What you are asked to do: Which lines below contain "string"? Copy every one of them.

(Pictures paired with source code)
------------------------------------

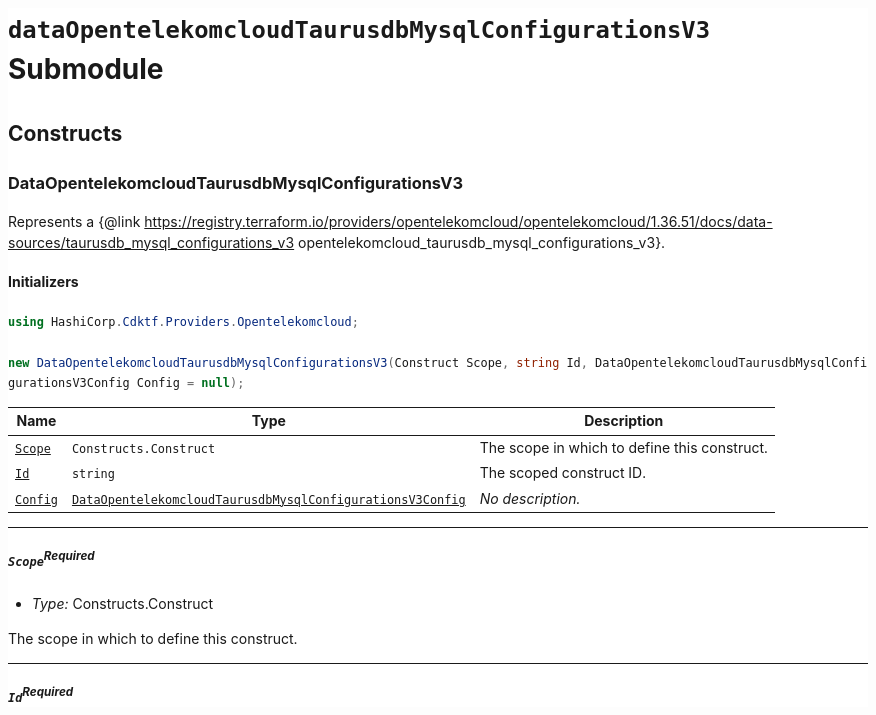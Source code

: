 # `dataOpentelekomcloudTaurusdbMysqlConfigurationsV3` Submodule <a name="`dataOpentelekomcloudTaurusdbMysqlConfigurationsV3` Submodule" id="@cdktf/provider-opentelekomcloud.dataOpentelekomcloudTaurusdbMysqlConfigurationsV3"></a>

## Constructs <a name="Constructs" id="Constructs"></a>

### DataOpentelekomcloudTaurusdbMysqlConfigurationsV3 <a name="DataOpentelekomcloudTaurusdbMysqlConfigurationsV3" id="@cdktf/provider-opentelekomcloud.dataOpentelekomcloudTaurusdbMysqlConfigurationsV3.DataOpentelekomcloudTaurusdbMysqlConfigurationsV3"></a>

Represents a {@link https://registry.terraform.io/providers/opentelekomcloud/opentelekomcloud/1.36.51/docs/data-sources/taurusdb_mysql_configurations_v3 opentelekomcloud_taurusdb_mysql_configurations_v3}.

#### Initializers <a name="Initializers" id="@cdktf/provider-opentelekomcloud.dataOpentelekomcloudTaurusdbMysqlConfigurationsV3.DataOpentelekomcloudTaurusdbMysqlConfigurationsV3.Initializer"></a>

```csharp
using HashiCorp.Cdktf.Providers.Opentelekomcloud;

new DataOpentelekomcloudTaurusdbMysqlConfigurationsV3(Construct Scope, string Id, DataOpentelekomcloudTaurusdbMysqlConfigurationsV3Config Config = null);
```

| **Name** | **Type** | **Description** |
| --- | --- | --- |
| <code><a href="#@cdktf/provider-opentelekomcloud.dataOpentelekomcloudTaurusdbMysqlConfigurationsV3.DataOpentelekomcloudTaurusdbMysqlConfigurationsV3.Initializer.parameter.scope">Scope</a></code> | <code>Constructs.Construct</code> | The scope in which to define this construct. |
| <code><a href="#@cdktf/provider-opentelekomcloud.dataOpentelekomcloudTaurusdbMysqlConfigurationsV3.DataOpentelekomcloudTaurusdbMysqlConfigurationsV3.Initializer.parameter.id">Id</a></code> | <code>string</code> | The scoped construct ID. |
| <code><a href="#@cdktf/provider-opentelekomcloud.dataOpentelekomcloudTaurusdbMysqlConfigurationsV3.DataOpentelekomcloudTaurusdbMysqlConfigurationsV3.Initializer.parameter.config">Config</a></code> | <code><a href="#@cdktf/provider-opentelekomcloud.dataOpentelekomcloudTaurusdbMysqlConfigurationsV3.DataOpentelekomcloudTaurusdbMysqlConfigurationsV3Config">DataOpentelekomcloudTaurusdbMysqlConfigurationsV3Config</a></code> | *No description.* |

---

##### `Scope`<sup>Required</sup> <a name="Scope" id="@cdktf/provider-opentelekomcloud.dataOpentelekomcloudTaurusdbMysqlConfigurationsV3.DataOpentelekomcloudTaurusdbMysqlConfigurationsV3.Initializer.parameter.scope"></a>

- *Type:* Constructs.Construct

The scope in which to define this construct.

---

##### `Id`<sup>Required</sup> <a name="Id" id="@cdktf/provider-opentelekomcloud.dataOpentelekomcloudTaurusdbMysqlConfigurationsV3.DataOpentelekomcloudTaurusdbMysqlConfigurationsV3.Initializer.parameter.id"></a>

------------------------------------

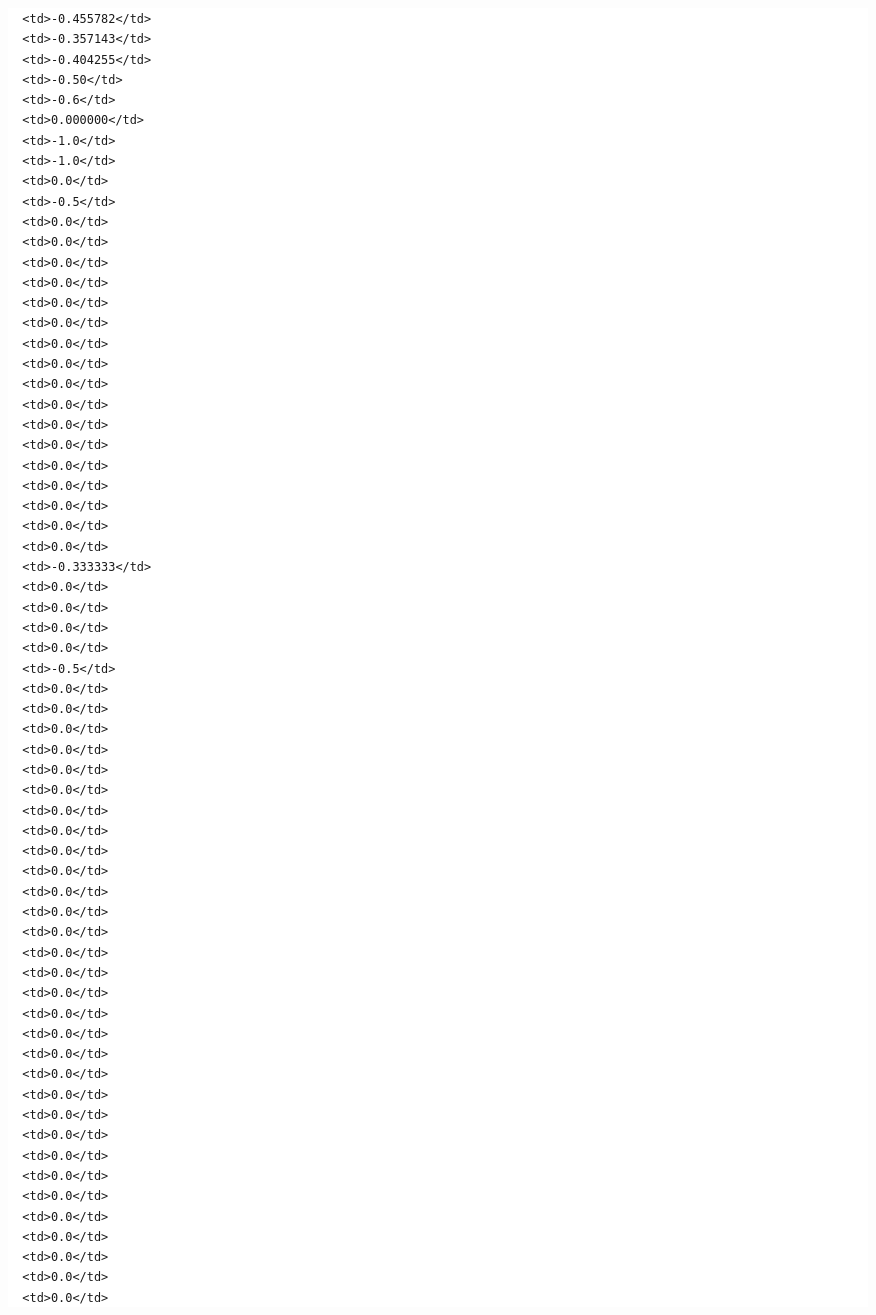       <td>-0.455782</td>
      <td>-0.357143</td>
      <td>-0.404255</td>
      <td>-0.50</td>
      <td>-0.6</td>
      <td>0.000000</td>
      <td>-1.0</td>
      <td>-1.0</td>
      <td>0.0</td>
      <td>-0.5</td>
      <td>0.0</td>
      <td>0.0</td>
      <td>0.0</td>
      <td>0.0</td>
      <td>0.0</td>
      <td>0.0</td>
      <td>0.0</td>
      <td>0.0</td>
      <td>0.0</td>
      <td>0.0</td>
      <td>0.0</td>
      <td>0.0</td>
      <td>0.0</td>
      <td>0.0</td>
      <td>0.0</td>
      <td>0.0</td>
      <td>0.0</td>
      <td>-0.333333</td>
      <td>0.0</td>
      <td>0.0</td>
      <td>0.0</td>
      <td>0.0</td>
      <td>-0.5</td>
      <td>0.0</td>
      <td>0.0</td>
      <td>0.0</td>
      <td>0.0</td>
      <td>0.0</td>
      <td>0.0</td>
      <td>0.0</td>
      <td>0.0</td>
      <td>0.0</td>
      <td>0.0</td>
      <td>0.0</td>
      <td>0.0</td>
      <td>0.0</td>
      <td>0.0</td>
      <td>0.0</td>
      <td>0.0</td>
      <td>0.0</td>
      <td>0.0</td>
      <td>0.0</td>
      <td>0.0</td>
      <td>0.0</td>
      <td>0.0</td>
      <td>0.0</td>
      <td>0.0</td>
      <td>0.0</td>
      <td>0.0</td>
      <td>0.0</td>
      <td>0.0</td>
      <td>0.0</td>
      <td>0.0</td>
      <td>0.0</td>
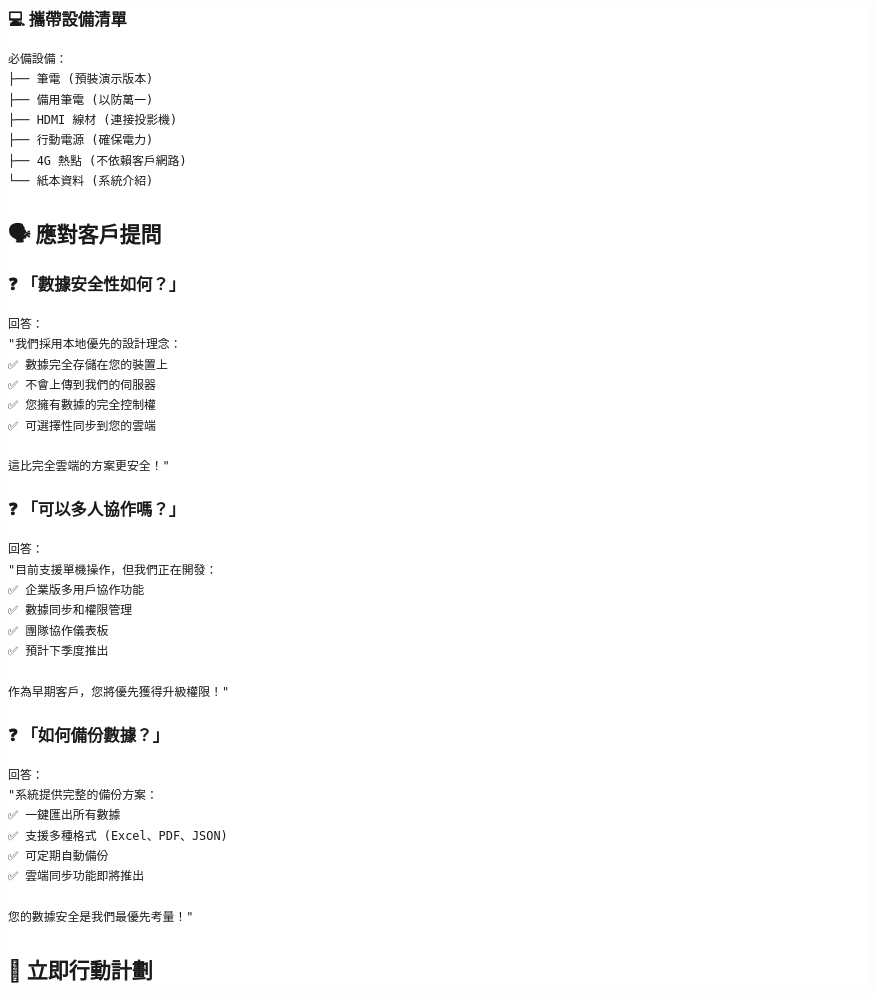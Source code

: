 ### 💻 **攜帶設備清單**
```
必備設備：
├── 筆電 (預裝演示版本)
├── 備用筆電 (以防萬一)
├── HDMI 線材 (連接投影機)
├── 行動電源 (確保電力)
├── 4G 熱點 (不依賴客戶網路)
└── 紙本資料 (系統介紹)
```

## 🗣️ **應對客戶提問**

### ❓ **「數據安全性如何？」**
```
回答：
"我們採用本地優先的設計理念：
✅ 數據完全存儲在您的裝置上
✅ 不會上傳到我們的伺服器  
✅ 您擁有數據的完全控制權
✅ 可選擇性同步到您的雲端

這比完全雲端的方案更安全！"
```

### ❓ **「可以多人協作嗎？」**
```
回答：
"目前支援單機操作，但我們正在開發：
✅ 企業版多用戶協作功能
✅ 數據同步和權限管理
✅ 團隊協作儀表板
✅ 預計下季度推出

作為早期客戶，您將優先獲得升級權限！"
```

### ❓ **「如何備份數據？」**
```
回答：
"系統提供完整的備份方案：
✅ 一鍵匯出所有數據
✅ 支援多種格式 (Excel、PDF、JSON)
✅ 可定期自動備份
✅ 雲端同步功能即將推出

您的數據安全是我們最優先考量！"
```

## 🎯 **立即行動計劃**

------------------------------------

Final answer:
new DataOpentelekomcloudTaurusdbMysqlConfigurationsV3(Construct Scope, string Id, DataOpentelekomcloudTaurusdbMysqlConfigurationsV3Config Config = null);
| <code><a href="#@cdktf/provider-opentelekomcloud.dataOpentelekomcloudTaurusdbMysqlConfigurationsV3.DataOpentelekomcloudTaurusdbMysqlConfigurationsV3.Initializer.parameter.id">Id</a></code> | <code>string</code> | The scoped construct ID. |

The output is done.